So we've actually got those two products that kind of bracket this very simple and the more technically complex, trying to make sure that we are targeting folks that are more technically capable than those that are really just learning and want to treat website building as a PowerPoint tool.

And doing it with really good intelligence and frankly machine-learning capability, it makes it super simple for people to build a site for them. And the domain business we have -- we run the largest aftermarket service in the world today.

And the number of offerings that we've got in that aftermarket allows us to have a whole heck of a lot of liquidity. We've been making sure that that's available to every registrar so they can put aftermarket products up in that marketplace as well. And we're seeing really good aftermarket traction. So we’re happy with that.

It's not just GoDaddy-owned domain names. It is domain names that are owned by anybody who wants to participate as a seller in that aftermarket, or buyer.

And we've done some really interesting tools, both on mobile devices and frankly on a PC that allow you to manage an auction professionally, capably and for the domain investor, it's a really good set of tools for them and a great way to go reach their potential customers, in our aftermarket marketplace..

Unidentified Analyst

Thank you..

Operator

Your next question comes from the line of Brian Essex with Morgan Stanley. Your line is open..

Brian Essex

Good afternoon. Thank you for taking the question. I was wondering if I -- we could maybe put a finer point on a subject that Sterling had touched on. When you guys talk about offering free trials, I'm going to go out a limb and guess it's maybe why net subscriber ads are sequentially a little bit softer.

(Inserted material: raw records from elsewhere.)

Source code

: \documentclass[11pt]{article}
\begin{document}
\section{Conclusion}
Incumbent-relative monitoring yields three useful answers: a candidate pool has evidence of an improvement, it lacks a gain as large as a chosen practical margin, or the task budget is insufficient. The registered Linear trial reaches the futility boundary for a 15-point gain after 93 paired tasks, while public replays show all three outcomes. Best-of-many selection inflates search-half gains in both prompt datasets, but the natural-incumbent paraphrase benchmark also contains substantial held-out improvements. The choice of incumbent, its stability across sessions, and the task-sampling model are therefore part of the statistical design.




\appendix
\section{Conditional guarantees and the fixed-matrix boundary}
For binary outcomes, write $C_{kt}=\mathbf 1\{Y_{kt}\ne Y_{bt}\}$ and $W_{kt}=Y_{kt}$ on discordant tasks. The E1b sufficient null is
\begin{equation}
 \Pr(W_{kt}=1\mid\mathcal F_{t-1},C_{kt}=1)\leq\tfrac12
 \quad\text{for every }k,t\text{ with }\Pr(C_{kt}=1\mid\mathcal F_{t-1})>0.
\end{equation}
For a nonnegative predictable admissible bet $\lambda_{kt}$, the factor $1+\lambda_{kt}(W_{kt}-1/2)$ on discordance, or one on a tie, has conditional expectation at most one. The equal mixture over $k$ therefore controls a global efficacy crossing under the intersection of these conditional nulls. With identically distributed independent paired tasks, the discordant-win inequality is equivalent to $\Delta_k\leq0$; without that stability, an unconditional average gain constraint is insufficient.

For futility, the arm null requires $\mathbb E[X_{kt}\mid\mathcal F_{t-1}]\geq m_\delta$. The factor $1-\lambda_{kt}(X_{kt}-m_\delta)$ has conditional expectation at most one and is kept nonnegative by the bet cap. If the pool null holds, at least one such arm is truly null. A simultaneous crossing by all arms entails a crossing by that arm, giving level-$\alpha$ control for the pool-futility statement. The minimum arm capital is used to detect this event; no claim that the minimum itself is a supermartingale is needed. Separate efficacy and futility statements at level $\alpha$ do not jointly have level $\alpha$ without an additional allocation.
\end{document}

Can you quantify the impact there? And then can you offer, I guess, I little bit of insight in terms of how that's going to impact the platform longer term when they renew at a higher price. I think it makes all the sense in the world. And I'm sure they're very strong LTV/CAC.

I just want to understand conceptually how to wrap our heads around that model going forward..

Scott Wagner

Brian, Scott. Thanks. Look, it's a good question and thank you for it. On pretrial, since it is free upfront and we're not counting a customer until it's paid, there is certainly some impact but it's not something that frankly we should quantify and communicate to everybody. It's one of those precise without accurate, probably, measures.

I think when you bring up customer ads, I'd actually highlight two things just specifically in the quarter that probably have a bigger impact than just a free trial. One of which was in our international markets, we actually made a shift in a couple of these emerging markets to focus more on monetization than just gross customer ads.

And the second thing I would point out is if you look at our marketing spend in the quarter, it was lighter on a year-over-year basis. And it certainly made a bit of an impact.

I think the broad point is we don't manage to the quarter-over-quarter net or gross ads, and are focused on good customers who are going to stay with us for a long time and that's the purpose and goal of what we think about customers. Period, point, stop. Obviously we, you, everybody in the phone, wants that number to be as high as possible.

But quarter to quarter, we're staying pure to the goal which is add good customers, have them grow and evolve over time. And the ideas of new organic product on-ramps plus geographic scope are going to be the levers that are going to allow us to continue to grow that customer base over a long period of time..

Brian Essex

Look, I think it makes a lot of sense and certainly your performance in the quarter is a testament to that philosophy. And I guess as a tangent to that too, I think we've talked about before, Scott, your net refund rate is improving and you've shown a second quarter of sustained improvement.

Is that something that you believe is sustainable, and what is primarily driving that improvement net refunding?.

Ray Winborne

Yes, this is Ray. We are continuing to see some improvement there. It's really coming off the improvement in the products and the customer experience.

And I would anticipate as we start to continue to see those improvements, obviously there is some type of natural pull there, because as these customers grow, they are going to have -- need changes over time. So you'll always have some level of refunds. But we've pretty pleased with where that number is going..

Scott Wagner

It's Scott. Yeah. We, at GoDaddy, know -- we've always had friendly and very customer friendly, refund policies and that's not going to change. Meaning if somebody is it in the wrong thing, we want to make sure we get them to the right thing.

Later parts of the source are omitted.